October 27, 2022

Beloved in Christ:

“‘I am the Alpha and the Omega,’ says the Lord God, who is and who was and who is to come, the Almighty.” This assurance of God, found in Revelation 1:8, and other quotes like this, are often read in our funeral liturgy. This promise of God that God knows us from before our beginning until after our end, that God is present always and embraces and engulfs our souls and our bodies (for God loves both soul and body), in all the times of our lives, is unconditionally loving. The next two Sundays at Calvary present us with the outward and visible sign of the inward grace of God’s eternal presence and love of us. This Sunday, October 30 we have named “Scones, Stones, and Halloween Bones.” It is a Sunday of joyful, even a little bit silly, play. The Annual Stone Throw, a tradition based on the mythology of how Calvary was planted where it is, is pure fun, a little muscle, and good old competition. This year we’ve added in the treat of homemade scones and hot drinks, and, because it is the day before Halloween, an invitation to all to wear your Halloween costumes to church. Young and old – if you like to dress up, this is the day for you and your children, who we know love to wear their costumes all the time anyway, to gather in fun as we play together and joyfully worship God, who delights in us. When creation plays and enjoys life, God is right there with us, joyfully playing too in our gathering.

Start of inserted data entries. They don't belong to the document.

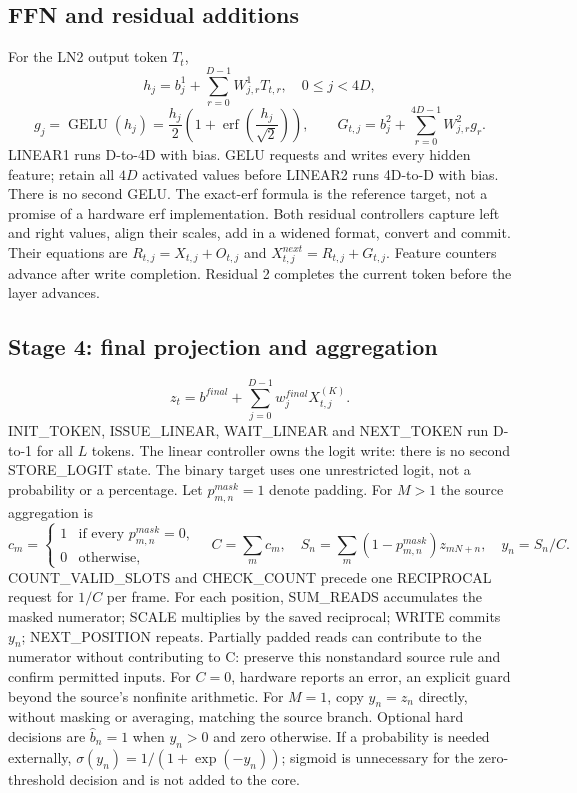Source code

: \subsection{FFN and residual additions}
For the LN2 output token $T_t$,
\[
h_j=b^1_j+\sum_{r=0}^{D-1}W^1_{j,r}T_{t,r},\quad 0\leq j<4D,
\]
\[
g_j=\operatorname{GELU}(h_j)=\frac{h_j}{2}\left(1+\operatorname{erf}\left(\frac{h_j}{\sqrt 2}\right)\right),\qquad
G_{t,j}=b^2_j+\sum_{r=0}^{4D-1}W^2_{j,r}g_r.
\]
LINEAR1 runs D-to-4D with bias. GELU requests and writes every hidden feature; retain all $4D$ activated values before LINEAR2 runs 4D-to-D with bias. There is no second GELU. The exact-erf formula is the reference target, not a promise of a hardware erf implementation.
Both residual controllers capture left and right values, align their scales, add in a widened format, convert and commit. Their equations are $R_{t,j}=X_{t,j}+O_{t,j}$ and $X^{next}_{t,j}=R_{t,j}+G_{t,j}$. Feature counters advance after write completion. Residual 2 completes the current token before the layer advances.

\subsection{Stage 4: final projection and aggregation}
\[
z_t=b^{final}+\sum_{j=0}^{D-1}w^{final}_j X^{(K)}_{t,j}.
\]
INIT\_TOKEN, ISSUE\_LINEAR, WAIT\_LINEAR and NEXT\_TOKEN run D-to-1 for all $L$ tokens. The linear controller owns the logit write: there is no second STORE\_LOGIT state. The binary target uses one unrestricted logit, not a probability or a percentage.
Let $p^{mask}_{m,n}=1$ denote padding. For $M>1$ the source aggregation is
\[
c_m=\begin{cases}1&\text{if every }p^{mask}_{m,n}=0,\\0&\text{otherwise},\end{cases}
\quad C=\sum_m c_m,\quad S_n=\sum_m(1-p^{mask}_{m,n})z_{mN+n},\quad y_n=S_n/C.
\]
COUNT\_VALID\_SLOTS and CHECK\_COUNT precede one RECIPROCAL request for $1/C$ per frame. For each position, SUM\_READS accumulates the masked numerator; SCALE multiplies by the saved reciprocal; WRITE commits $y_n$; NEXT\_POSITION repeats. Partially padded reads can contribute to the numerator without contributing to C: preserve this nonstandard source rule and confirm permitted inputs. For $C=0$, hardware reports an error, an explicit guard beyond the source's nonfinite arithmetic.
For $M=1$, copy $y_n=z_n$ directly, without masking or averaging, matching the source branch. Optional hard decisions are $\hat b_n=1$ when $y_n>0$ and zero otherwise. If a probability is needed externally, $\sigma(y_n)=1/(1+\exp(-y_n))$; sigmoid is unnecessary for the zero-threshold decision and is not added to the core.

And yes, there will be candy.

Next Sunday, November 6, we will mark All Saints’ Sunday, the great feast day of the church when we remember the Saints who surround us in their witness, and commend in our prayers everyone we love but see no longer, as we also thank God who is not only Alpha, the beginning, but also Omega, the end. From the joy of play to the grief of death, we gather in the sight and encircling embrace of God, from whom we can never be separated. If you would like loved ones who have died to be remembered in the prayers on November 6, please call the office or email office@calvary-rochester.org, or me at rector@calvary-rochester.org, sending the names of those to include in our prayers.

Alpha and Omega – the beginning and the end. There is no time when we are not embraced by God’s love, God’s joy, God’s delight and God’s promise of resurrection. Come be silly a little bit this week, and then come again on November 6 to be comforted in the great cloud of the witnesses of all of the Saints of God, who live now “where sorrow and pain are no more, neither sighing, but life everlasting” (Book of Common Prayer, page 482). Because even at the grave, we make our song: “Alleluia, alleluia, alleluia.”